In the current two cases, the symptoms of intoxication improved after the reduction or discontinuation of amantadine. There is no antidote for amantadine overdose. Conventional hemodialysis has little effect on amantadine intoxication because of the large distribution volumes, and even peritoneal dialysis can remove only a proportion of the drug.10) Factors that cause a decrease in renal function include dehydration, infection, drugs, and obstructive urinary tract diseases. In case 2, the patient had normal kidney function at the time of admission, but his renal function declined after hospitalization. The cause of renal dysfunction could have been dehydration as a result of insufficient oral intake. Monitoring kidney function and attention to factors that can impair renal function are essential when administering amantadine.

In conclusion, we described two cases of amantadine administration resulting in toxicity.
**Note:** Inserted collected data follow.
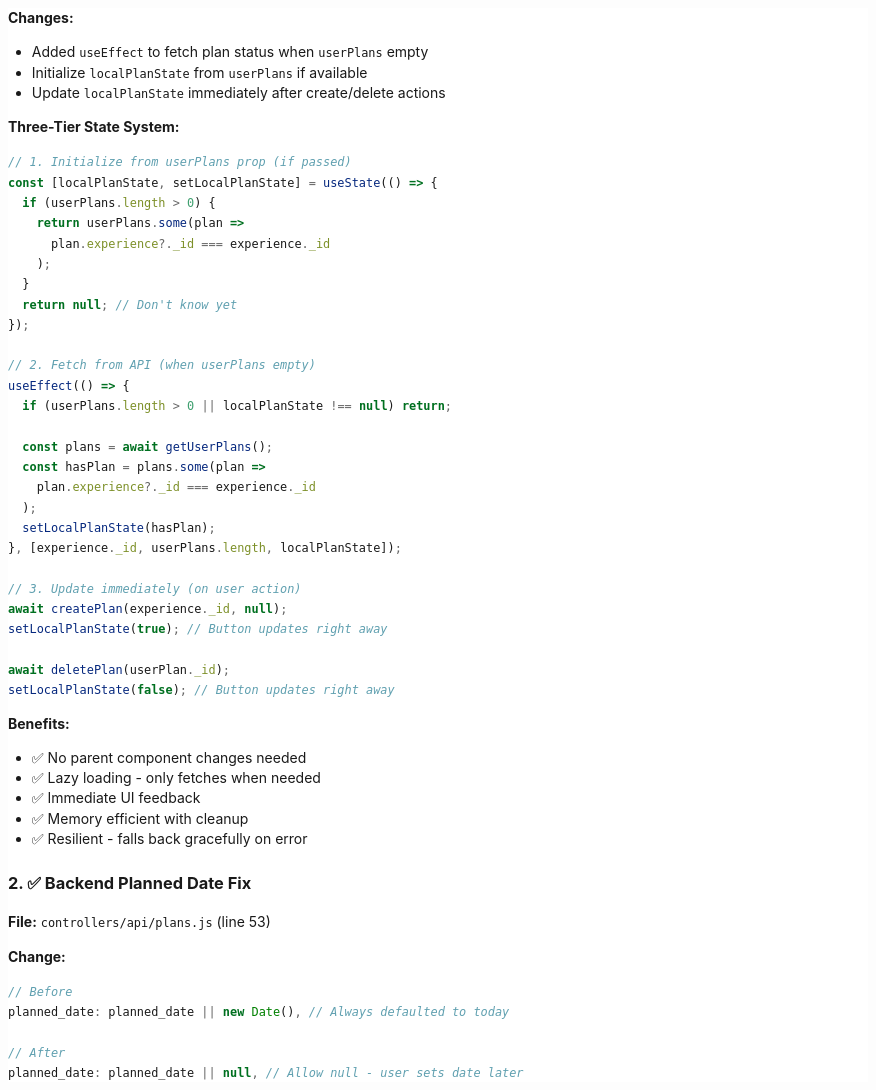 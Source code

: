**Changes:**
- Added `useEffect` to fetch plan status when `userPlans` empty
- Initialize `localPlanState` from `userPlans` if available
- Update `localPlanState` immediately after create/delete actions

**Three-Tier State System:**
```javascript
// 1. Initialize from userPlans prop (if passed)
const [localPlanState, setLocalPlanState] = useState(() => {
  if (userPlans.length > 0) {
    return userPlans.some(plan => 
      plan.experience?._id === experience._id
    );
  }
  return null; // Don't know yet
});

// 2. Fetch from API (when userPlans empty)
useEffect(() => {
  if (userPlans.length > 0 || localPlanState !== null) return;
  
  const plans = await getUserPlans();
  const hasPlan = plans.some(plan => 
    plan.experience?._id === experience._id
  );
  setLocalPlanState(hasPlan);
}, [experience._id, userPlans.length, localPlanState]);

// 3. Update immediately (on user action)
await createPlan(experience._id, null);
setLocalPlanState(true); // Button updates right away

await deletePlan(userPlan._id);
setLocalPlanState(false); // Button updates right away
```

**Benefits:**
- ✅ No parent component changes needed
- ✅ Lazy loading - only fetches when needed
- ✅ Immediate UI feedback
- ✅ Memory efficient with cleanup
- ✅ Resilient - falls back gracefully on error

### 2. ✅ **Backend Planned Date Fix**

**File:** `controllers/api/plans.js` (line 53)

**Change:**
```javascript
// Before
planned_date: planned_date || new Date(), // Always defaulted to today

// After
planned_date: planned_date || null, // Allow null - user sets date later
```
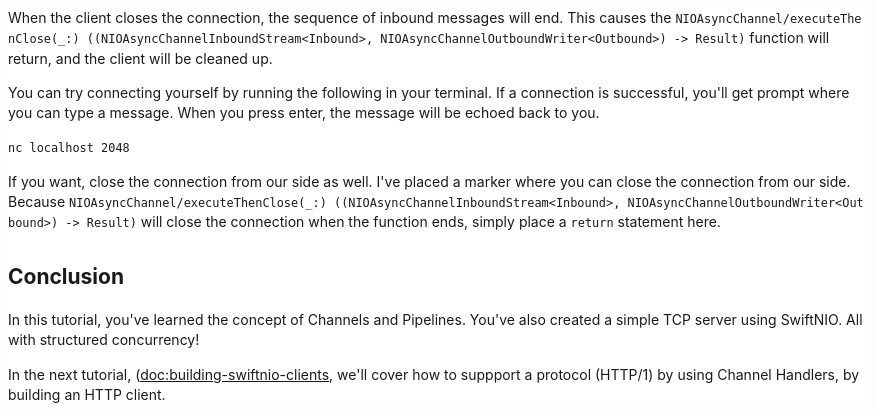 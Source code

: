 When the client closes the connection, the sequence of inbound messages will end. This causes the ``NIOAsyncChannel/executeThenClose(_:) ((NIOAsyncChannelInboundStream<Inbound>, NIOAsyncChannelOutboundWriter<Outbound>) -> Result)`` function will return, and the client will be cleaned up.

You can try connecting yourself by running the following in your terminal. If a connection is successful, you'll get prompt where you can type a message. When you press enter, the message will be echoed back to you.

```bash
nc localhost 2048
```

If you want, close the connection from our side as well. I've placed a marker where you can close the connection from our side.
Because ``NIOAsyncChannel/executeThenClose(_:) ((NIOAsyncChannelInboundStream<Inbound>, NIOAsyncChannelOutboundWriter<Outbound>) -> Result)`` will close the connection when the function ends, simply place a `return` statement here.

## Conclusion

In this tutorial, you've learned the concept of Channels and Pipelines. You've also created a simple TCP server using SwiftNIO. All with structured concurrency!

In the next tutorial, (<doc:building-swiftnio-clients>, we'll cover how to suppport a protocol (HTTP/1) by using Channel Handlers, by building an HTTP client.
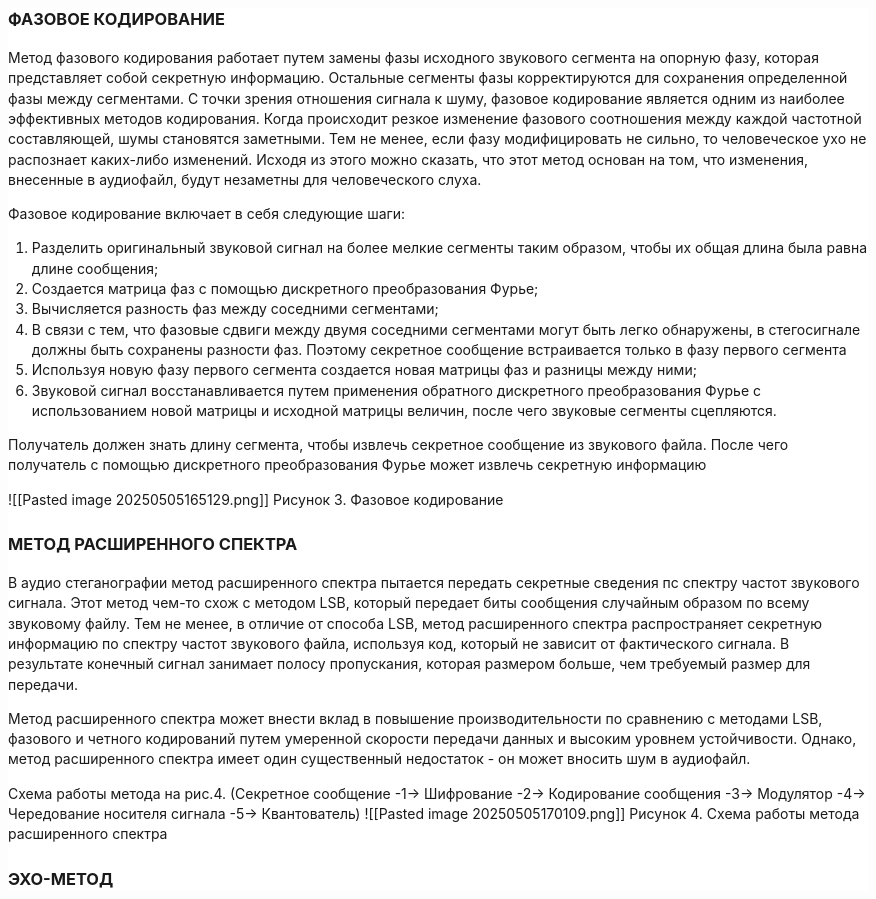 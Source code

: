 ### ФАЗОВОЕ КОДИРОВАНИЕ

Метод фазового кодирования работает путем замены фазы исходного звукового сегмента на опорную фазу, которая представляет собой секретную информацию. Остальные сегменты фазы корректируются для сохранения определенной фазы между сегментами. С точки зрения отношения сигнала к шуму, фазовое кодирование является одним из наиболее эффективных методов кодирования. Когда происходит резкое изменение фазового соотношения между каждой частотной составляющей, шумы становятся заметными. Тем не менее, если фазу модифицировать не сильно, то человеческое ухо не распознает каких-либо изменений. Исходя из этого можно сказать, что этот метод основан на том, что изменения, внесенные в аудиофайл, будут незаметны для человеческого слуха.

Фазовое кодирование включает в себя следующие шаги:
1. Разделить оригинальный звуковой сигнал на более мелкие сегменты таким образом, чтобы их общая длина была равна длине сообщения;
2. Создается матрица фаз с помощью дискретного преобразования Фурье;
3. Вычисляется разность фаз между соседними сегментами;
4. В связи с тем, что фазовые сдвиги между двумя соседними сегментами могут быть легко обнаружены, в стегосигнале должны быть сохранены разности фаз. Поэтому секретное сообщение встраивается только в фазу первого сегмента
5. Используя новую фазу первого сегмента создается новая матрицы фаз и разницы между ними;
6. Звуковой сигнал восстанавливается путем применения обратного дискретного преобразования Фурье с использованием новой матрицы и исходной матрицы величин, после чего звуковые сегменты сцепляются.



Получатель должен знать длину сегмента, чтобы извлечь секретное сообщение из звукового файла. После чего получатель с помощью дискретного преобразования Фурье может извлечь секретную информацию

![[Pasted image 20250505165129.png]]
Рисунок 3. Фазовое кодирование

### МЕТОД РАСШИРЕННОГО СПЕКТРА

В аудио стеганографии метод расширенного спектра пытается передать секретные сведения пс спектру частот звукового сигнала. Этот метод чем-то схож с методом LSB, который передает биты сообщения случайным образом по всему звуковому файлу. Тем не менее, в отличие от способа LSB, метод расширенного спектра распространяет секретную информацию по спектру частот звукового файла, используя код, который не зависит от фактического сигнала. В результате конечный сигнал занимает полосу пропускания, которая размером больше, чем требуемый размер для передачи.

Метод расширенного спектра может внести вклад в повышение производительности по сравнению с методами LSB, фазового и четного кодирований путем умеренной скорости передачи данных и высоким уровнем устойчивости. Однако, метод расширенного спектра имеет один существенный недостаток - он может вносить шум в аудиофайл.

Схема работы метода на рис.4.
(Секретное сообщение -1-> Шифрование -2-> Кодирование сообщения -3-> Модулятор -4-> Чередование носителя сигнала -5-> Квантователь)
![[Pasted image 20250505170109.png]]
Рисунок 4. Схема работы метода расширенного спектра

### ЭХО-МЕТОД
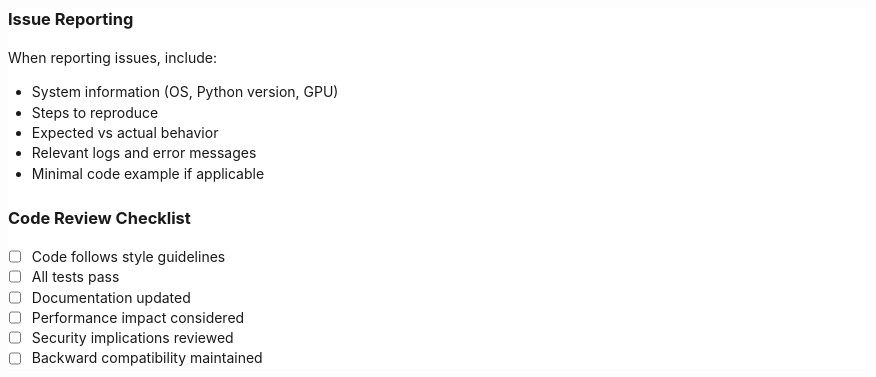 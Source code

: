 ### Issue Reporting

When reporting issues, include:
- System information (OS, Python version, GPU)
- Steps to reproduce
- Expected vs actual behavior
- Relevant logs and error messages
- Minimal code example if applicable

### Code Review Checklist

- [ ] Code follows style guidelines
- [ ] All tests pass
- [ ] Documentation updated
- [ ] Performance impact considered
- [ ] Security implications reviewed
- [ ] Backward compatibility maintained
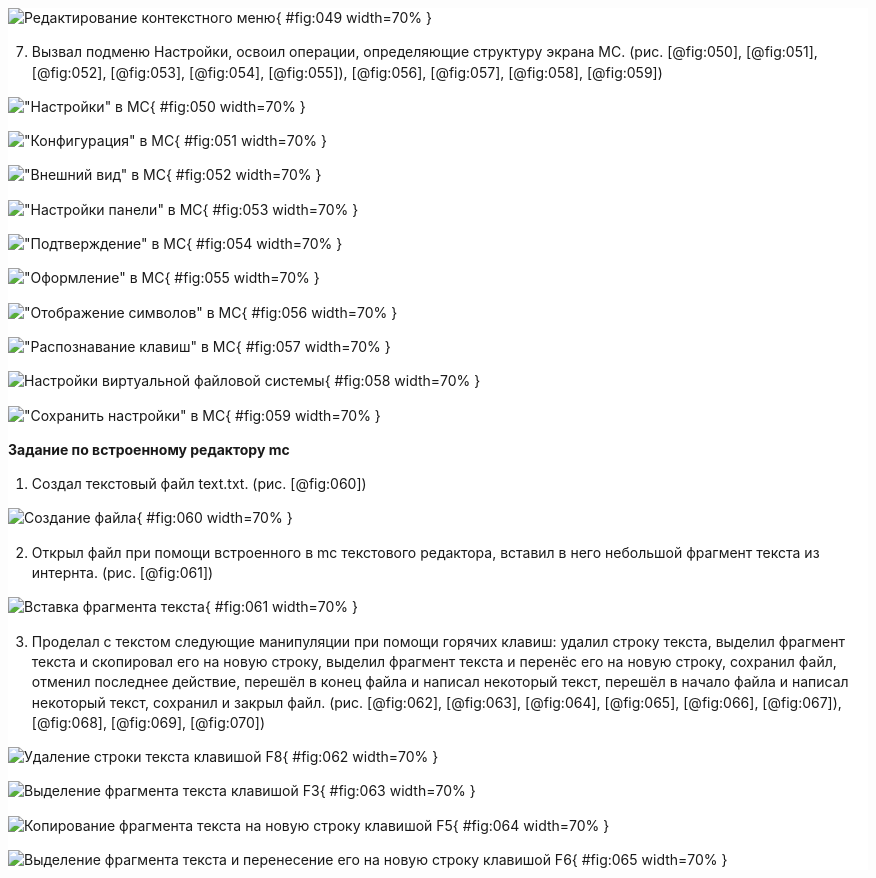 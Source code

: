 ![Редактирование контекстного меню](image/Рис.49.png){ #fig:049 width=70% }

7. Вызвал подменю Настройки, освоил операции, определяющие структуру экрана МС. (рис. [@fig:050], [@fig:051], [@fig:052], [@fig:053], [@fig:054], [@fig:055]), [@fig:056], [@fig:057], [@fig:058], [@fig:059])

!["Настройки" в MC](image/Рис.50.png){ #fig:050 width=70% }

!["Конфигурация" в МС](image/Рис.51.png){ #fig:051 width=70% }

!["Внешний вид" в МС](image/Рис.52.png){ #fig:052 width=70% }

!["Настройки панели" в МС](image/Рис.53.png){ #fig:053 width=70% }

!["Подтверждение" в МС](image/Рис.54.png){ #fig:054 width=70% }

!["Оформление" в МС](image/Рис.55.png){ #fig:055 width=70% }

!["Отображение символов" в МС](image/Рис.56.png){ #fig:056 width=70% }

!["Распознавание клавиш" в МС](image/Рис.57.png){ #fig:057 width=70% }

![Настройки виртуальной файловой системы](image/Рис.58.png){ #fig:058 width=70% }

!["Сохранить настройки" в МС](image/Рис.59.png){ #fig:059 width=70% }

**Задание по встроенному редактору mc**

1. Создал текстовый файл text.txt. (рис. [@fig:060])

![Создание файла](image/Рис.60.png){ #fig:060 width=70% }

2. Открыл файл при помощи встроенного в mc текстового редактора, вставил в него небольшой фрагмент текста из интернта. (рис. [@fig:061])

![Вставка фрагмента текста](image/Рис.61.png){ #fig:061 width=70% }

3. Проделал с текстом следующие манипуляции при помощи горячих клавиш: удалил строку текста, выделил фрагмент текста и скопировал его на новую строку, выделил фрагмент текста и перенёс его на новую строку, сохранил файл, отменил последнее действие, перешёл в конец файла и написал некоторый текст, перешёл в начало файла и написал некоторый текст, сохранил и закрыл файл. (рис. [@fig:062], [@fig:063], [@fig:064], [@fig:065], [@fig:066], [@fig:067]), [@fig:068], [@fig:069], [@fig:070])

![Удаление строки текста клавишой F8](image/Рис.62.png){ #fig:062 width=70% }

![Выделение фрагмента текста клавишой F3](image/Рис.63.png){ #fig:063 width=70% }

![Копирование фрагмента текста на новую строку клавишой F5](image/Рис.64.png){ #fig:064 width=70% }

![Выделение фрагмента текста и перенесение его на новую строку клавишой F6](image/Рис.65.png){ #fig:065 width=70% }
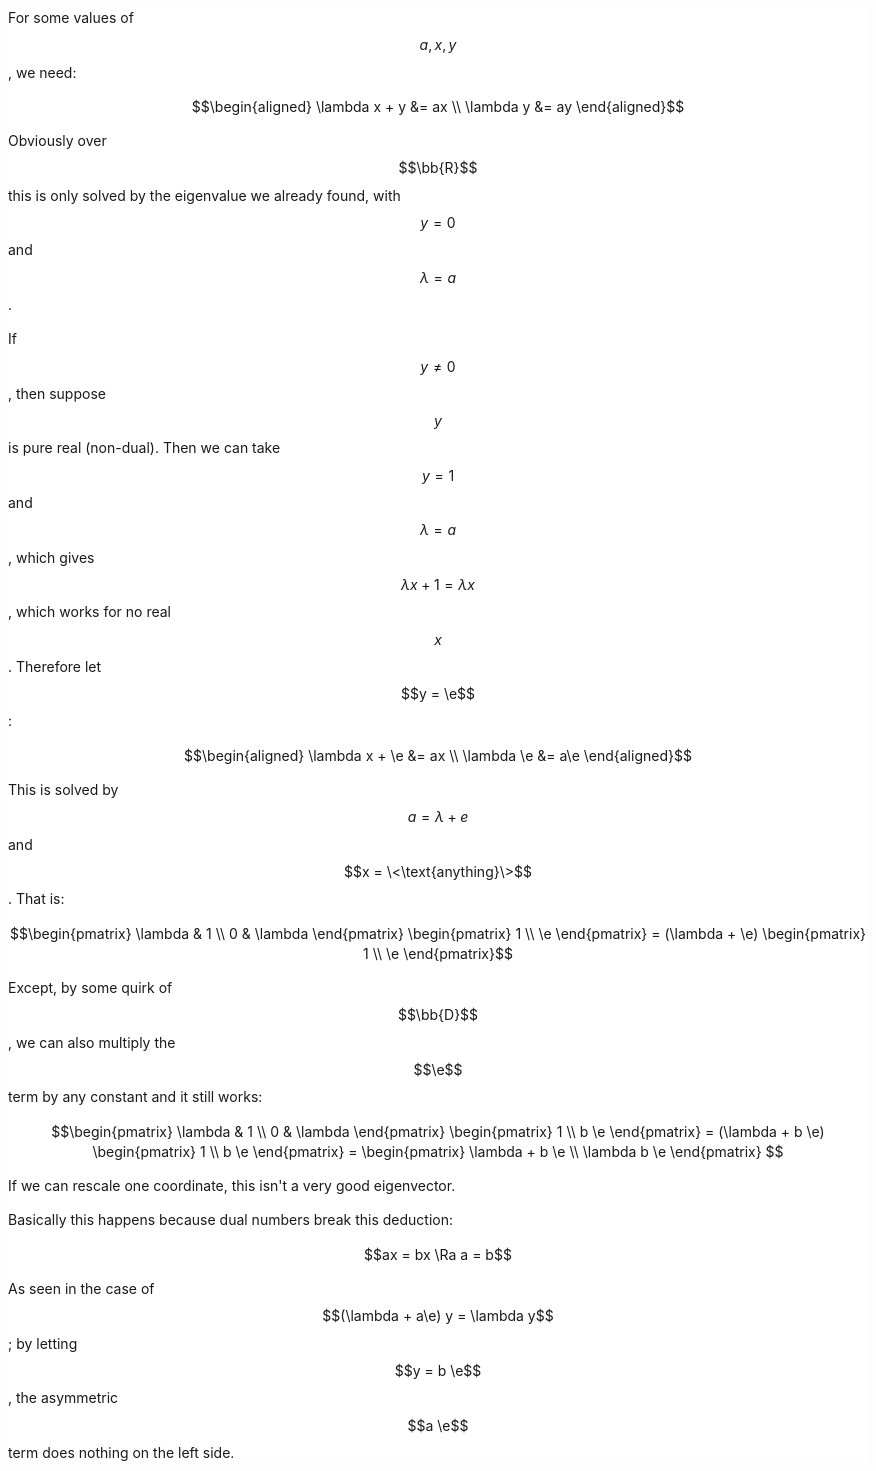 For some values of $$a, x, y$$, we need:

$$\begin{aligned}
\lambda x + y &= ax \\
\lambda y &= ay 
\end{aligned}$$

Obviously over $$\bb{R}$$ this is only solved by the eigenvalue we already found, with $$y = 0$$ and $$\lambda = a$$.

If $$y \neq 0$$, then suppose $$y$$ is pure real (non-dual). Then  we can take $$y=1$$ and $$\lambda = a$$, which gives $$\lambda x + 1 = \lambda x$$, which works for no real $$x$$. Therefore let $$y = \e$$:

$$\begin{aligned}
\lambda x + \e &= ax \\
\lambda \e &= a\e 
\end{aligned}$$

This is solved by $$a = \lambda + e$$ and $$x = \<\text{anything}\>$$. That is:

$$\begin{pmatrix}
\lambda & 1 \\ 0 & \lambda
\end{pmatrix} \begin{pmatrix} 1 \\ \e \end{pmatrix} = (\lambda + \e) \begin{pmatrix} 1 \\ \e \end{pmatrix}$$

Except, by some quirk of $$\bb{D}$$, we can also multiply the $$\e$$ term by any constant and it still works:

$$\begin{pmatrix}
\lambda & 1 \\ 0 & \lambda
\end{pmatrix} \begin{pmatrix} 1 \\ b \e \end{pmatrix} = (\lambda + b \e) \begin{pmatrix} 1 \\ b \e \end{pmatrix} = \begin{pmatrix} \lambda + b \e \\ \lambda b \e \end{pmatrix} $$

If we can rescale one coordinate, this isn't a very good eigenvector.

Basically this happens because dual numbers break this deduction:

$$ax = bx \Ra a = b$$

As seen in the case of $$(\lambda + a\e) y = \lambda y$$; by letting $$y = b \e$$, the asymmetric $$a \e$$ term does nothing on the left side.

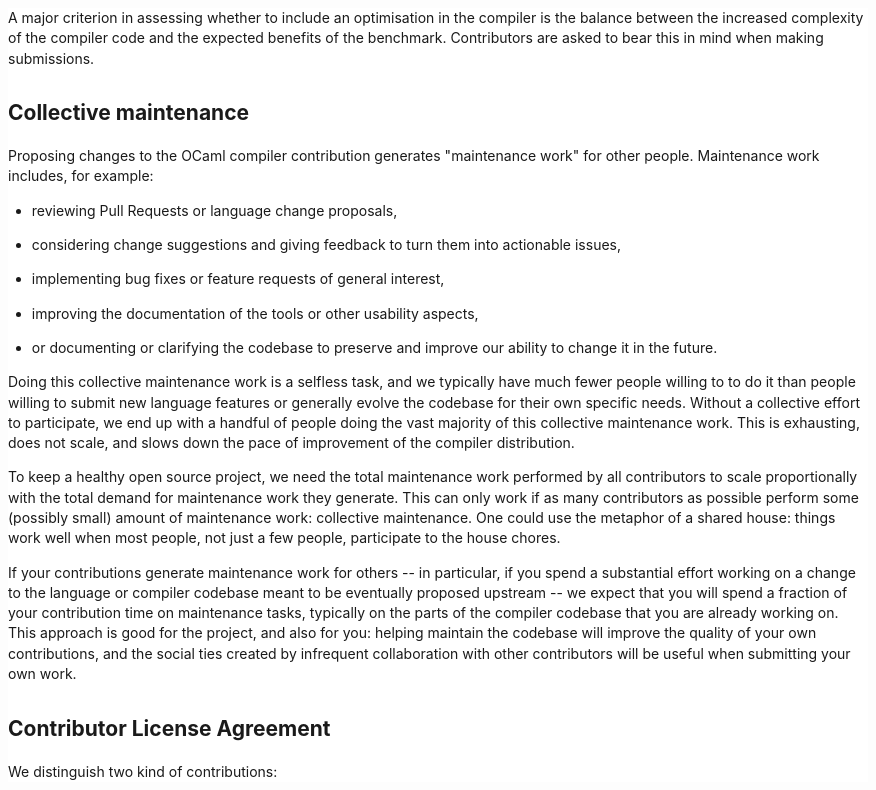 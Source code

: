 A major criterion in assessing whether to include an optimisation in
the compiler is the balance between the increased complexity of the
compiler code and the expected benefits of the benchmark. Contributors
are asked to bear this in mind when making submissions.

## Collective maintenance

Proposing changes to the OCaml compiler contribution generates
"maintenance work" for other people. Maintenance work includes, for
example:

- reviewing Pull Requests or language change proposals,

- considering change suggestions and giving feedback to turn them into
  actionable issues,

- implementing bug fixes or feature requests of general interest,

- improving the documentation of the tools or other usability aspects,

- or documenting or clarifying the codebase to preserve and improve
  our ability to change it in the future.

Doing this collective maintenance work is a selfless task, and we
typically have much fewer people willing to to do it than people
willing to submit new language features or generally evolve the
codebase for their own specific needs. Without a collective effort to
participate, we end up with a handful of people doing the vast
majority of this collective maintenance work. This is exhausting, does
not scale, and slows down the pace of improvement of the compiler
distribution.

To keep a healthy open source project, we need the total maintenance
work performed by all contributors to scale proportionally with the
total demand for maintenance work they generate. This can only work if
as many contributors as possible perform some (possibly small) amount of
maintenance work: collective maintenance. One could use the metaphor
of a shared house: things work well when most people, not just a few
people, participate to the house chores.

If your contributions generate maintenance work for others -- in
particular, if you spend a substantial effort working on a change to
the language or compiler codebase meant to be eventually proposed
upstream -- we expect that you will spend a fraction of your
contribution time on maintenance tasks, typically on the parts of the
compiler codebase that you are already working on. This approach is
good for the project, and also for you: helping maintain the codebase
will improve the quality of your own contributions, and the social
ties created by infrequent collaboration with other contributors will
be useful when submitting your own work.

## Contributor License Agreement

We distinguish two kind of contributions:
Amantadine is often used in rehabilitation hospitals, but its effects may result in the interruption of rehabilitation therapy. The authors recommend careful monitoring of renal function and toxic symptoms in patients treated with amantadine to ensure adequate rehabilitation therapy.

CONFLICTS OF INTEREST

The authors declare that there are no conflicts of interest.